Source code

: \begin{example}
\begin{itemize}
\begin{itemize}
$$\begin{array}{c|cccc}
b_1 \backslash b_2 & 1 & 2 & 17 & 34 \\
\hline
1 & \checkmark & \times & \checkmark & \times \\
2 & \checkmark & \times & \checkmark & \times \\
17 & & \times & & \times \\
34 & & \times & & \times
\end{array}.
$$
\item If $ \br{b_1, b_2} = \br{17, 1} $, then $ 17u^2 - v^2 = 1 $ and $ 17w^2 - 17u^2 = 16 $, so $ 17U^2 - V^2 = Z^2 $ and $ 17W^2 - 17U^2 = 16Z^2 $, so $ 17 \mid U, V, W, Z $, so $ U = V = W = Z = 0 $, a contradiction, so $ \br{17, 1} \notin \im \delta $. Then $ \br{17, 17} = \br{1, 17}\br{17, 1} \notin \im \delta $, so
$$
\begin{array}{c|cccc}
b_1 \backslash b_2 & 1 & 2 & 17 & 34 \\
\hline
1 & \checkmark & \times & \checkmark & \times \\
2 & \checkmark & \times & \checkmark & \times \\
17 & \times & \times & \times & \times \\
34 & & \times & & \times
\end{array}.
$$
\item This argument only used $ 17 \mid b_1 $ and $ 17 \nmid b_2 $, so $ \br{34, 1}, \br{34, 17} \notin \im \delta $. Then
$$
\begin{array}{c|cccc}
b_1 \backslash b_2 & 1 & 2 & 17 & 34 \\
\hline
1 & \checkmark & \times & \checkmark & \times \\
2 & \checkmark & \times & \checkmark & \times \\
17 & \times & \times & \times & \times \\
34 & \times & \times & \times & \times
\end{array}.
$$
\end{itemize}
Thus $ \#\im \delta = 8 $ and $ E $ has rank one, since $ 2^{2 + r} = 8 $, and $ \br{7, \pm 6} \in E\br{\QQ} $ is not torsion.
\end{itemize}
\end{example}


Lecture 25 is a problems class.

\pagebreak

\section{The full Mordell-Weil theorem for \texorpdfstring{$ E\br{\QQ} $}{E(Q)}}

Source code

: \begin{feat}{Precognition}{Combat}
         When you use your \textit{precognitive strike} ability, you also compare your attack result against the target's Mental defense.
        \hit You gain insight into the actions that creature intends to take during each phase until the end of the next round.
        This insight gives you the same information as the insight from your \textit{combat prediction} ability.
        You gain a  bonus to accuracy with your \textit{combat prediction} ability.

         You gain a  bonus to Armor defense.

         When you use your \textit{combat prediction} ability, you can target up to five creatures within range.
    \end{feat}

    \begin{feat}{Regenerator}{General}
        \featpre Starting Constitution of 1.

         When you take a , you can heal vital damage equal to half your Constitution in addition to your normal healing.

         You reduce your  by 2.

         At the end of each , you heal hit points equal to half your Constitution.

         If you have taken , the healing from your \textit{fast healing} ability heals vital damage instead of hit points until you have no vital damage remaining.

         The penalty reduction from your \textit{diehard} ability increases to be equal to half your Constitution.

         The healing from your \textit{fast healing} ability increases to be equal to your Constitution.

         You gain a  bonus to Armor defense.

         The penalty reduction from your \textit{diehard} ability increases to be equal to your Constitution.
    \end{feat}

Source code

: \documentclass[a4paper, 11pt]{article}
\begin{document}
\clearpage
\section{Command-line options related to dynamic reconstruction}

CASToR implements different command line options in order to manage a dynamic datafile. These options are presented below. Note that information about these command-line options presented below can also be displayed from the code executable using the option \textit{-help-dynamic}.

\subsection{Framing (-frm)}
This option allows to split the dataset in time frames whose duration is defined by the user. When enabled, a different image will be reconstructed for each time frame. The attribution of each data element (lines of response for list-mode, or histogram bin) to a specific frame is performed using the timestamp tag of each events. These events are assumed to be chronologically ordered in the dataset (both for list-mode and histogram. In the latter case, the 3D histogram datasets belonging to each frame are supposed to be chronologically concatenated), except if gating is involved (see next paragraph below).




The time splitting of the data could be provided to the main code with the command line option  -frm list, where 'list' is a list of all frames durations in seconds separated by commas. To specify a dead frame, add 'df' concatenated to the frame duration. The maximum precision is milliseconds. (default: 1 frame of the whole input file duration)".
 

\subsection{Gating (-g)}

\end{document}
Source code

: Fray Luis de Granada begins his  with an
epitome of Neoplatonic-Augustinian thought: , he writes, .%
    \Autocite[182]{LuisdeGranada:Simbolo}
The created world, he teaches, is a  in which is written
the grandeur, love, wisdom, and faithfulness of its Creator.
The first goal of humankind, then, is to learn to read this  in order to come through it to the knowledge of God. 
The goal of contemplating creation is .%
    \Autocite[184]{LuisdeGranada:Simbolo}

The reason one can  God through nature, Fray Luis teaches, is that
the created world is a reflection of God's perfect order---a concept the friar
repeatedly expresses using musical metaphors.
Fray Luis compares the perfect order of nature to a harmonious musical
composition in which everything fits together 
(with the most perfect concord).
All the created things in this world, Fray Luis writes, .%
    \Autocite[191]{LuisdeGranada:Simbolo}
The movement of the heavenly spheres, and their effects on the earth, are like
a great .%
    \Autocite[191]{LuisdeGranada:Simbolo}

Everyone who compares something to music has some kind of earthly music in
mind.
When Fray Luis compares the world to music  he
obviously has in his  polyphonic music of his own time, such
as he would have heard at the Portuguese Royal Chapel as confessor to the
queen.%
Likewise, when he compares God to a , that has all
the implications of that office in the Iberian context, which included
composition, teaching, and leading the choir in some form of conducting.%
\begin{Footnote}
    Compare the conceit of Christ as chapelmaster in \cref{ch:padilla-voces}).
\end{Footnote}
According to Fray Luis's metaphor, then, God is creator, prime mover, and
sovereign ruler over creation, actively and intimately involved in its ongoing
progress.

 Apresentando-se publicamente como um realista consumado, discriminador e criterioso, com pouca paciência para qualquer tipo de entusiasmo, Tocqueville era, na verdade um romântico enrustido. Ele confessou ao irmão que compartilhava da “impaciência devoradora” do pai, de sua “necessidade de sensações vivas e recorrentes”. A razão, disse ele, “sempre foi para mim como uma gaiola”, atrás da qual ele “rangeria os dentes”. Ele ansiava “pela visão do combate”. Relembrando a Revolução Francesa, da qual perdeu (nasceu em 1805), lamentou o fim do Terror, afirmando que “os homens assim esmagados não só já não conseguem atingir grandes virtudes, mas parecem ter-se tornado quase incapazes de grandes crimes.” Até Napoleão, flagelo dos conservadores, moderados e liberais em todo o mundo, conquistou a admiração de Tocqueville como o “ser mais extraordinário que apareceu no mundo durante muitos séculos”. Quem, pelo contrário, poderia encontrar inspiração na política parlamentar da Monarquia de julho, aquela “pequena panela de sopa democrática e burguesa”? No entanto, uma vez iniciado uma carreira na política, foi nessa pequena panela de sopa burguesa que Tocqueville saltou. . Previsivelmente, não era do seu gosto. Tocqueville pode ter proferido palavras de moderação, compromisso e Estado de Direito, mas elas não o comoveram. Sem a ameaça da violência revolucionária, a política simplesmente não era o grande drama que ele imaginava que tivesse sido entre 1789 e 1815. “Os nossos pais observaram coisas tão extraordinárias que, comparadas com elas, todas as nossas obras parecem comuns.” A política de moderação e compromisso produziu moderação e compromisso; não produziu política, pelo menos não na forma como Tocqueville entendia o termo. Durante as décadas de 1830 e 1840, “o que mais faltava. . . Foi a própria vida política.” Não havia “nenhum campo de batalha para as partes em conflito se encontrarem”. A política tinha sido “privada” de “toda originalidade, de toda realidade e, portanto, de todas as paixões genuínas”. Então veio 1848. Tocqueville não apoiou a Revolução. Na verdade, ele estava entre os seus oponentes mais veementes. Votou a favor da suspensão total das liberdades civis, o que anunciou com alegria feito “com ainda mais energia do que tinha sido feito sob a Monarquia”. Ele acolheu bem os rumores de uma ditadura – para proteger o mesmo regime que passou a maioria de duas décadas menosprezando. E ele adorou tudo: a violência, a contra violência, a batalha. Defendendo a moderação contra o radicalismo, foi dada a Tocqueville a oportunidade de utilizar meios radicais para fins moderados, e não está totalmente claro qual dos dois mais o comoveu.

- - - -

### PROBLEM DESCRIPTION
From the listing above, copy every line where the string "equal" is found.

### OUTPUT FOR THIS EXERCISE
         When you take a , you can heal vital damage equal to half your Constitution in addition to your normal healing.
         At the end of each , you heal hit points equal to half your Constitution.
         The penalty reduction from your \textit{diehard} ability increases to be equal to half your Constitution.
         The healing from your \textit{fast healing} ability increases to be equal to your Constitution.
         The penalty reduction from your \textit{diehard} ability increases to be equal to your Constitution.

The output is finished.